自己の本質を直接体験する

目を閉じると、今まで見ていたものが何も見えなくなります。そこには暗闇だけが広がっていて、ともすると怖い感じがしてしまうかもしれません。

けれども、本当はその瞬間、私たちは紛れもない自分自身の姿を見ているのです。見ているといっても肉体の目を使って見ているわけではありません。

肉体の目による視覚情報は、自己という源泉から流れ出た現象を映し出しているに過ぎません。それに強く依存しているために、視覚を閉ざしたときにしか自己の本質を見ることができなくなっているのです。

肉体の目を使わないでいるとき、私たちは自己を直接見ているのです。なんという愛しい自己の姿なのでしょうか。

このことに気づくと、目を開いた状態でもあらゆる現象が起きているそのバックに目を閉じたときに見えた自己の姿を見ることもできます。

同様にして、肉体の耳を使って特定の音や美しい音楽を聴いているときには、起きている現象を聞いているのです。

けれども、耳を澄ましてあらゆる音のバックに常に在り続ける静寂さに気づくとき、私たちはやはり自己を直接体験しているのです。
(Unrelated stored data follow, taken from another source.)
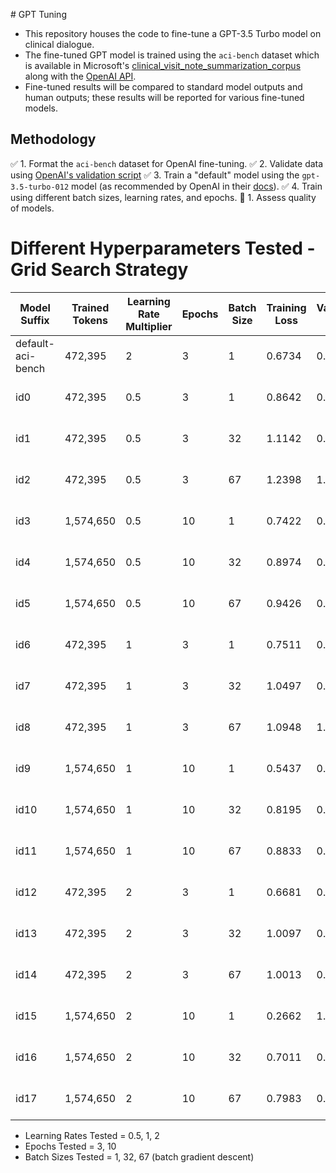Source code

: # GPT Tuning
- This repository houses the code to fine-tune a GPT-3.5 Turbo model on clinical dialogue. 
- The fine-tuned GPT model is trained using the `aci-bench` dataset which is available in Microsoft's [clinical_visit_note_summarization_corpus](https://github.com/microsoft/clinical_visit_note_summarization_corpus) along with the [OpenAI API](https://openai.com/index/openai-api/).
- Fine-tuned results will be compared to standard model outputs and human outputs; these results will be reported for various fine-tuned models.

## Methodology
✅ 1. Format the `aci-bench` dataset for OpenAI fine-tuning. 
✅ 2. Validate data using [OpenAI's validation script](https://cookbook.openai.com/examples/chat_finetuning_data_prep)
✅ 3. Train a "default" model using the `gpt-3.5-turbo-012` model (as recommended by OpenAI in their [docs](https://platform.openai.com/docs/guides/fine-tuning#:~:text=gpt%2D3.5%2Dturbo%2D0125%20(recommended))). 
✅ 4. Train using different batch sizes, learning rates, and epochs.
🔄 1. Assess quality of models.


# Different Hyperparameters Tested - Grid Search Strategy
| Model Suffix    | Trained Tokens |Learning Rate Multiplier| Epochs    | Batch Size | Training Loss | Validation Loss | Model Name |
| ------- | ------- | ------- | ------- | ------- | ------- | ------- | ------- |
| default-aci-bench | 472,395 | 2 | 3 | 1 | 0.6734 | 0.8788 | ft:gpt-3.5-turbo-0125:personal:default-aci-bench:9lDAbkNy |
| id0 | 472,395 | 0.5 | 3 | 1 | 0.8642 | 0.9285 | ft:gpt-3.5-turbo-0125:personal:id0-0-5-3-1:9lHCKWt6 |
| id1 | 472,395 | 0.5 | 3 | 32 | 1.1142 | 0.9966 | ft:gpt-3.5-turbo-0125:personal:id1-0-5-3-32:9lH86WrE |
| id2 | 472,395 | 0.5 | 3 | 67 | 1.2398 | 1.1496 | ft:gpt-3.5-turbo-0125:personal:id2-0-5-3-67:9lH8UvK4 |
| id3 | 1,574,650 | 0.5 | 10 | 1 | 0.7422 | 0.9144 | ft:gpt-3.5-turbo-0125:personal:id3-0-5-10-1:9lHvfLG8 |
| id4 | 1,574,650 | 0.5 | 10 | 32 | 0.8974 | 0.9212 | ft:gpt-3.5-turbo-0125:personal:id4-0-5-10-32:9lHdGty4 |
| id5 | 1,574,650 | 0.5 | 10 | 67 | 0.9426 | 0.9473 | ft:gpt-3.5-turbo-0125:personal:id5-0-5-10-67:9lHc7RWd |
| id6 | 472,395 | 1 | 3 | 1 | 0.7511 | 0.8946 | ft:gpt-3.5-turbo-0125:personal:id6-1-3-1:9lInZ0Yi |
| id7 | 472,395 | 1 | 3 | 32 | 1.0497 | 0.9494 | ft:gpt-3.5-turbo-0125:personal:id7-1-3-32:9lIiZDyS |
| id8 | 472,395 | 1 | 3 | 67 | 1.0948 | 1.0236 | ft:gpt-3.5-turbo-0125:personal:id8-1-3-67:9lIhXPXC |
| id9 | 1,574,650 | 1 | 10 | 1 | 0.5437 | 0.9825 | ft:gpt-3.5-turbo-0125:personal:id9-1-10-1:9lJxwuWa |
| id10 | 1,574,650 | 1 | 10 | 32 | 0.8195 | 0.8851 | ft:gpt-3.5-turbo-0125:personal:id10-1-10-32:9lJkMCw1 |
| id11 | 1,574,650 | 1 | 10 | 67 | 0.8833 | 0.9081 | ft:gpt-3.5-turbo-0125:personal:id11-1-10-67:9lJkGqJ5 |
| id12 | 472,395 | 2 | 3 | 1 | 0.6681 | 0.8778 |ft:gpt-3.5-turbo-0125:personal:id12-2-3-1:9lJz2sxA |
| id13 | 472,395 | 2 | 3 | 32 | 1.0097 | 0.9205 | ft:gpt-3.5-turbo-0125:personal:id13-2-3-32:9lJt3emA |
| id14 | 472,395 | 2 | 3 | 67 | 1.0013 | 0.9812 | ft:gpt-3.5-turbo-0125:personal:id14-2-3-67:9lK2HhyF|
| id15 | 1,574,650 | 2 | 10 | 1 | 0.2662 | 1.1277 | ft:gpt-3.5-turbo-0125:personal:id15-2-10-1:9lKVnn72 |
| id16 | 1,574,650 | 2 | 10 | 32 | 0.7011 | 0.8623 | ft:gpt-3.5-turbo-0125:personal:id16-2-10-32:9lKCyb7z |
| id17 | 1,574,650 | 2 | 10 | 67 | 0.7983 | 0.8676 | ft:gpt-3.5-turbo-0125:personal:id17-2-10-67:9lKF9kn8 |

- Learning Rates Tested = 0.5, 1, 2
- Epochs Tested = 3, 10
- Batch Sizes Tested = 1, 32, 67 (batch gradient descent)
私たちは、日ごろ肉体の知覚に頼りすぎてしまい、起きている現象にのみ意識を向けるように慣らされてしまっているのですが、その背後に変わらずに在る自己へ意識を向けることができます。

そのためのどんな努力も必要ありません。なぜなら、すべての人の人生を貫いている普遍の自己が今この瞬間にただ在るのですから。